Influence of electrodeposition parameters on the characteristics of Mn–Co coatings on Crofer 22 APU ferritic stainless steel

Abstract

Manganese–cobalt coatings are promising candidates for solid oxide fuel cell (SOFC) interconnection applications because of their high conductivity and good oxidation resistance. In the present study, manganese and cobalt are electrodeposited on Crofer 22 APU ferritic stainless steel. The effects of current density, pH, sodium gluconate \((\hbox {NaC}_{6}\hbox {H}_{11}\hbox {O}_{7})\) concentration, cobalt sulphate concentration \((\hbox {CoSO}_{4}{\cdot }7\hbox {H}_{2}\hbox {O})\) and deposition duration on the microstructure and cathodic efficiency are characterized by means of scanning electron microscopy, weight gain measurements and energy-dispersive X-ray spectrometry, respectively.
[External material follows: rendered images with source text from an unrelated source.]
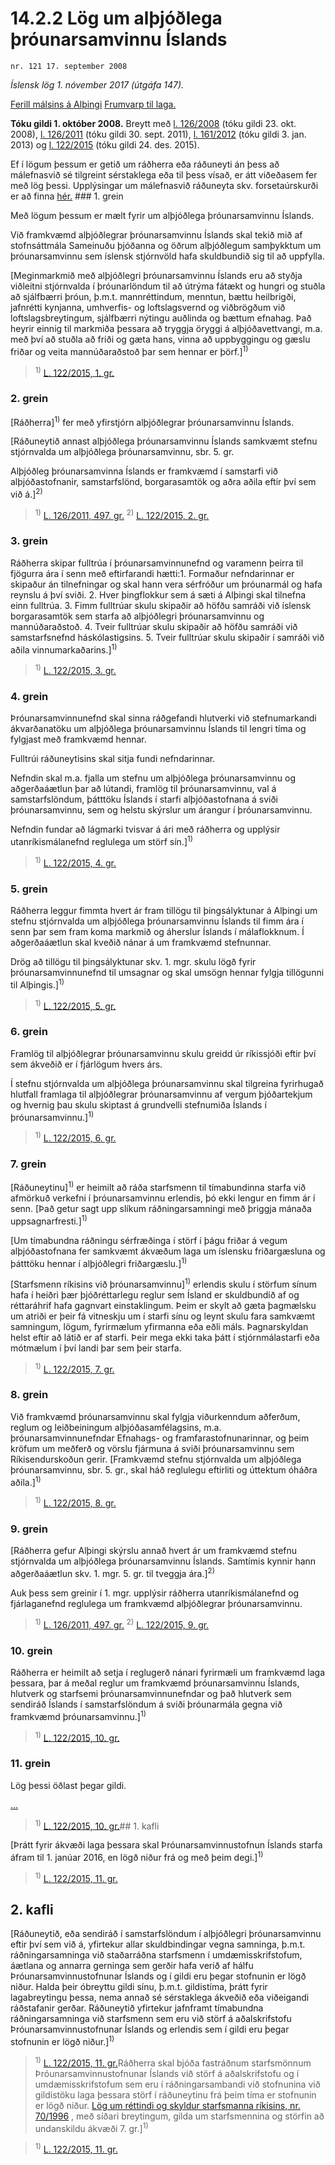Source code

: # 14.2.2 Lög um alþjóðlega þróunarsamvinnu Íslands

`nr. 121 17. september 2008`

_Íslensk lög 1. nóvember 2017 (útgáfa 147)._

[Ferill málsins á Alþingi](https://www.althingi.is/thingstorf/thingmalalistar-eftir-thingum/ferill/?ltg=135&mnr=442)
[Frumvarp til laga.](https://www.althingi.is/altext/135/s/0705.html)

**Tóku gildi 1. október 2008.**
Breytt með
[l. 126/2008](https://althingi.is/altext/stjt/2008.126.html) (tóku gildi 23. okt. 2008),
[l. 126/2011](https://althingi.is/altext/stjt/2011.126.html) (tóku gildi 30. sept. 2011),
[l. 161/2012](https://althingi.is/altext/stjt/2012.161.html) (tóku gildi 3. jan. 2013) og
[l. 122/2015](https://althingi.is/altext/stjt/2015.122.html) (tóku gildi 24. des. 2015).

Ef í lögum þessum er getið um ráðherra eða ráðuneyti án þess að málefnasvið sé tilgreint sérstaklega eða til þess vísað, er átt viðeðasem fer með lög þessi. Upplýsingar um málefnasvið ráðuneyta skv. forsetaúrskurði er að finna [hér.](2017015.md) ### 1. grein



Með lögum þessum er mælt fyrir um alþjóðlega þróunarsamvinnu Íslands.

Við framkvæmd alþjóðlegrar þróunarsamvinnu Íslands skal tekið mið af stofnsáttmála Sameinuðu þjóðanna og öðrum alþjóðlegum samþykktum um þróunarsamvinnu sem íslensk stjórnvöld hafa skuldbundið sig til að uppfylla.

[Meginmarkmið með alþjóðlegri þróunarsamvinnu Íslands eru að styðja viðleitni stjórnvalda í þróunarlöndum til að útrýma fátækt og hungri og stuðla að sjálfbærri þróun, þ.m.t. mannréttindum, menntun, bættu heilbrigði, jafnrétti kynjanna, umhverfis- og loftslagsvernd og viðbrögðum við loftslagsbreytingum, sjálfbærri nýtingu auðlinda og bættum efnahag. Það heyrir einnig til markmiða þessara að tryggja öryggi á alþjóðavettvangi, m.a. með því að stuðla að friði og gæta hans, vinna að uppbyggingu og gæslu friðar og veita mannúðaraðstoð þar sem hennar er þörf.]<sup>1)</sup> 

> <sup>1)</sup> [L. 122/2015, 1. gr.](https://althingi.is/altext/stjt/2015.122.html)

### 2. grein



[Ráðherra]<sup>1)</sup> fer með yfirstjórn alþjóðlegrar þróunarsamvinnu Íslands.

[Ráðuneytið annast alþjóðlega þróunarsamvinnu Íslands samkvæmt stefnu stjórnvalda um alþjóðlega þróunarsamvinnu, sbr. 5. gr.

Alþjóðleg þróunarsamvinna Íslands er framkvæmd í samstarfi við alþjóðastofnanir, samstarfslönd, borgarasamtök og aðra aðila eftir því sem við á.]<sup>2)</sup> 

> <sup>1)</sup> [L. 126/2011, 497. gr.](https://althingi.is/altext/stjt/2011.126.html) <sup>2)</sup> [L. 122/2015, 2. gr.](https://althingi.is/altext/stjt/2015.122.html)

### 3. grein



Ráðherra skipar fulltrúa í þróunarsamvinnunefnd og varamenn þeirra til fjögurra ára í senn með eftirfarandi hætti:1. Formaður nefndarinnar er skipaður án tilnefningar og skal hann vera sérfróður um þróunarmál og hafa reynslu á því sviði.
2. Hver þingflokkur sem á sæti á Alþingi skal tilnefna einn fulltrúa.
3. Fimm fulltrúar skulu skipaðir að höfðu samráði við íslensk borgarasamtök sem starfa að alþjóðlegri þróunarsamvinnu og mannúðaraðstoð.
4. Tveir fulltrúar skulu skipaðir að höfðu samráði við samstarfsnefnd háskólastigsins.
5. Tveir fulltrúar skulu skipaðir í samráði við aðila vinnumarkaðarins.]<sup>1)</sup> 

> <sup>1)</sup> [L. 122/2015, 3. gr.](https://althingi.is/altext/stjt/2015.122.html)

### 4. grein



Þróunarsamvinnunefnd skal sinna ráðgefandi hlutverki við stefnumarkandi ákvarðanatöku um alþjóðlega þróunarsamvinnu Íslands til lengri tíma og fylgjast með framkvæmd hennar.

Fulltrúi ráðuneytisins skal sitja fundi nefndarinnar.

Nefndin skal m.a. fjalla um stefnu um alþjóðlega þróunarsamvinnu og aðgerðaáætlun þar að lútandi, framlög til þróunarsamvinnu, val á samstarfslöndum, þátttöku Íslands í starfi alþjóðastofnana á sviði þróunarsamvinnu, sem og helstu skýrslur um árangur í þróunarsamvinnu.

Nefndin fundar að lágmarki tvisvar á ári með ráðherra og upplýsir utanríkismálanefnd reglulega um störf sín.]<sup>1)</sup> 

> <sup>1)</sup> [L. 122/2015, 4. gr.](https://althingi.is/altext/stjt/2015.122.html)

### 5. grein



Ráðherra leggur fimmta hvert ár fram tillögu til þingsályktunar á Alþingi um stefnu stjórnvalda um alþjóðlega þróunarsamvinnu Íslands til fimm ára í senn þar sem fram koma markmið og áherslur Íslands í málaflokknum. Í aðgerðaáætlun skal kveðið nánar á um framkvæmd stefnunnar.

Drög að tillögu til þingsályktunar skv. 1. mgr. skulu lögð fyrir þróunarsamvinnunefnd til umsagnar og skal umsögn hennar fylgja tillögunni til Alþingis.]<sup>1)</sup> 

> <sup>1)</sup> [L. 122/2015, 5. gr.](https://althingi.is/altext/stjt/2015.122.html)

### 6. grein



Framlög til alþjóðlegrar þróunarsamvinnu skulu greidd úr ríkissjóði eftir því sem ákveðið er í fjárlögum hvers árs.

Í stefnu stjórnvalda um alþjóðlega þróunarsamvinnu skal tilgreina fyrirhugað hlutfall framlaga til alþjóðlegrar þróunarsamvinnu af vergum þjóðartekjum og hvernig þau skulu skiptast á grundvelli stefnumiða Íslands í þróunarsamvinnu.]<sup>1)</sup> 

> <sup>1)</sup> [L. 122/2015, 6. gr.](https://althingi.is/altext/stjt/2015.122.html)

### 7. grein



[Ráðuneytinu]<sup>1)</sup> er heimilt að ráða starfsmenn til tímabundinna starfa við afmörkuð verkefni í þróunarsamvinnu erlendis, þó ekki lengur en fimm ár í senn. [Það getur sagt upp slíkum ráðningarsamningi með þriggja mánaða uppsagnarfresti.]<sup>1)</sup> 

[Um tímabundna ráðningu sérfræðinga í störf í þágu friðar á vegum alþjóðastofnana fer samkvæmt ákvæðum laga um íslensku friðargæsluna og þátttöku hennar í alþjóðlegri friðargæslu.]<sup>1)</sup> 

[Starfsmenn ríkisins við þróunarsamvinnu]<sup>1)</sup> erlendis skulu í störfum sínum hafa í heiðri þær þjóðréttarlegu reglur sem Ísland er skuldbundið af og réttaráhrif hafa gagnvart einstaklingum. Þeim er skylt að gæta þagmælsku um atriði er þeir fá vitneskju um í starfi sínu og leynt skulu fara samkvæmt samningum, lögum, fyrirmælum yfirmanna eða eðli máls. Þagnarskyldan helst eftir að látið er af starfi. Þeir mega ekki taka þátt í stjórnmálastarfi eða mótmælum í því landi þar sem þeir starfa.

> <sup>1)</sup> [L. 122/2015, 7. gr.](https://althingi.is/altext/stjt/2015.122.html)

### 8. grein



Við framkvæmd þróunarsamvinnu skal fylgja viðurkenndum aðferðum, reglum og leiðbeiningum alþjóðasamfélagsins, m.a. þróunarsamvinnunefndar Efnahags- og framfarastofnunarinnar, og þeim kröfum um meðferð og vörslu fjármuna á sviði þróunarsamvinnu sem Ríkisendurskoðun gerir. [Framkvæmd stefnu stjórnvalda um alþjóðlega þróunarsamvinnu, sbr. 5. gr., skal háð reglulegu eftirliti og úttektum óháðra aðila.]<sup>1)</sup> 

> <sup>1)</sup> [L. 122/2015, 8. gr.](https://althingi.is/altext/stjt/2015.122.html)

### 9. grein



[Ráðherra gefur Alþingi skýrslu annað hvert ár um framkvæmd stefnu stjórnvalda um alþjóðlega þróunarsamvinnu Íslands. Samtímis kynnir hann aðgerðaáætlun skv. 1. mgr. 5. gr. til tveggja ára.]<sup>2)</sup> 

Auk þess sem greinir í 1. mgr. upplýsir ráðherra utanríkismálanefnd og fjárlaganefnd reglulega um framkvæmd alþjóðlegrar þróunarsamvinnu.

> <sup>1)</sup> [L. 126/2011, 497. gr.](https://althingi.is/altext/stjt/2011.126.html) <sup>2)</sup> [L. 122/2015, 9. gr.](https://althingi.is/altext/stjt/2015.122.html)

### 10. grein



Ráðherra er heimilt að setja í reglugerð nánari fyrirmæli um framkvæmd laga þessara, þar á meðal reglur um framkvæmd þróunarsamvinnu Íslands, hlutverk og starfsemi þróunarsamvinnunefndar og það hlutverk sem sendiráð Íslands í samstarfslöndum á sviði þróunarmála gegna við framkvæmd þróunarsamvinnu.]<sup>1)</sup> 

> <sup>1)</sup> [L. 122/2015, 10. gr.](https://althingi.is/altext/stjt/2015.122.html)

### 11. grein



Lög þessi öðlast þegar gildi.

[…](https://www.althingi.is/lagasafn/leidbeiningar/)

> <sup>1)</sup> [L. 122/2015, 10. gr.](https://althingi.is/altext/stjt/2015.122.html)## 1. kafli

[Þrátt fyrir ákvæði laga þessara skal Þróunarsamvinnustofnun Íslands starfa áfram til 1. janúar 2016, en lögð niður frá og með þeim degi.]<sup>1)</sup> 

> <sup>1)</sup> [L. 122/2015, 11. gr.](https://althingi.is/altext/stjt/2015.122.html)

## 2. kafli

[Ráðuneytið, eða sendiráð í samstarfslöndum í alþjóðlegri þróunarsamvinnu eftir því sem við á, yfirtekur allar skuldbindingar vegna samninga, þ.m.t. ráðningarsamninga við staðarráðna starfsmenn í umdæmisskrifstofum, áætlana og annarra gerninga sem gerðir hafa verið af hálfu Þróunarsamvinnustofnunar Íslands og í gildi eru þegar stofnunin er lögð niður. Halda þeir óbreyttu gildi sínu, þ.m.t. gildistíma, þrátt fyrir lagabreytingu þessa, nema annað sé sérstaklega ákveðið eða viðeigandi ráðstafanir gerðar. Ráðuneytið yfirtekur jafnframt tímabundna ráðningarsamninga við starfsmenn sem eru við störf á aðalskrifstofu Þróunarsamvinnustofnunar Íslands og erlendis sem í gildi eru þegar stofnunin er lögð niður.]<sup>1)</sup> 

> <sup>1)</sup> [L. 122/2015, 11. gr.](https://althingi.is/altext/stjt/2015.122.html)Ráðherra skal bjóða fastráðnum starfsmönnum Þróunarsamvinnustofnunar Íslands við störf á aðalskrifstofu og í umdæmisskrifstofum sem eru í ráðningarsambandi við stofnunina við gildistöku laga þessara störf í ráðuneytinu frá þeim tíma er stofnunin er lögð niður. [Lög um réttindi og skyldur starfsmanna ríkisins, nr. 70/1996](1996070.md) , með síðari breytingum, gilda um starfsmennina og störfin að undanskildu ákvæði 7. gr.]<sup>1)</sup> 

> <sup>1)</sup> [L. 122/2015, 11. gr.](https://althingi.is/altext/stjt/2015.122.html)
Results show that increases in current density and deposition duration lead to decrease in current efficiency and deposition rate. Increasing the pH to 2.5 causes an initial rise of current efficiency and deposition rate, followed by subsequent decline. In addition, the increases in sodium gluconate and cobalt sulphate concentrations in the electrolyte solution result in an increase in current efficiency and deposition rate. Moreover, the results demonstrate that the variations in the current density, pH, sodium gluconate (\(\hbox {NaC}_{6}\hbox {H}_{11}\hbox {O}_{7}\)) concentration, cobalt sulphate concentration (\(\hbox {CoSO}_{4}{\cdot }7\hbox {H}_{2}\hbox {O}\)) and duration have a significant effect on grain size, uniformity and the adherence of the coating.